The annual temporary arts pavilion makes its first foray outside of the UK in Beijing. Designed by Liu Jiakun, the structure has a barely contained energy that’s the result of cutting-edge mechanics.
8 June, 2018
This year marks a new chapter in the Serpentine Pavilion’s journey: it’s the first year that the pavilion comes to Asia, and indeed, it’s the first year the pavilion appears anywhere outside of the UK. This year’s international pavilion opened on 29 May 2018, located on the green expanse in front of WF CENTRAL, Hongkong Land’s premium mixed-use development in Dongcheng District, Beijing.

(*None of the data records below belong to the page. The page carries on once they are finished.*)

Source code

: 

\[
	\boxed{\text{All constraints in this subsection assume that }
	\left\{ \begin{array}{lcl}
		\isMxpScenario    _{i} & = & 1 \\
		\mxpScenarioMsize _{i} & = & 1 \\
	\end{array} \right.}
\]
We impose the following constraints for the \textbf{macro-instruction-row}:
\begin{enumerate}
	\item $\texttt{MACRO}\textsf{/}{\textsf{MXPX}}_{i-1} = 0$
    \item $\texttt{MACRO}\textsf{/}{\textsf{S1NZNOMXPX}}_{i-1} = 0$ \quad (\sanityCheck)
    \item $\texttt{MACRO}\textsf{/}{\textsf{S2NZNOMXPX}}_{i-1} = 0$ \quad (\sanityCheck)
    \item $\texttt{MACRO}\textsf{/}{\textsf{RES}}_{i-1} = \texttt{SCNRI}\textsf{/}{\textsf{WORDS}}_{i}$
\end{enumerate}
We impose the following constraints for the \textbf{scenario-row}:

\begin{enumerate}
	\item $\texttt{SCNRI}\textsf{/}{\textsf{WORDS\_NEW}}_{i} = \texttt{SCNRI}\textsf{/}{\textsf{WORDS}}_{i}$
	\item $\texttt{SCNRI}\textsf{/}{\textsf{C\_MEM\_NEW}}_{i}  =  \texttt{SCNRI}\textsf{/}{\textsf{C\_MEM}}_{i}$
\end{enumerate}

The Serpentine Pavilion has been an annual fixture on the London summer arts scene, eagerly anticipated for the experiment approach each year’s commissioned international architecture firm will apply. Conceived by the Serpentine Galleries and launched in 2000, the pavilion has seen architects like Bjarke Ingels Group (BIG), Sou Fujimoto, Herzog & de Meuron, Rem Koolhaas and many others think outside the box to create temporary structures that invite people to engage with them and to take a different perspective.
For the first pavilion in China, the Serpentine Galleries sought the help of Liu Jiakun, Principal of JIAKUN Architects. Jiakun’s creation draws on the heritage of the Wangfujing area, as well as the 18-year history of the Serpentine Galleries.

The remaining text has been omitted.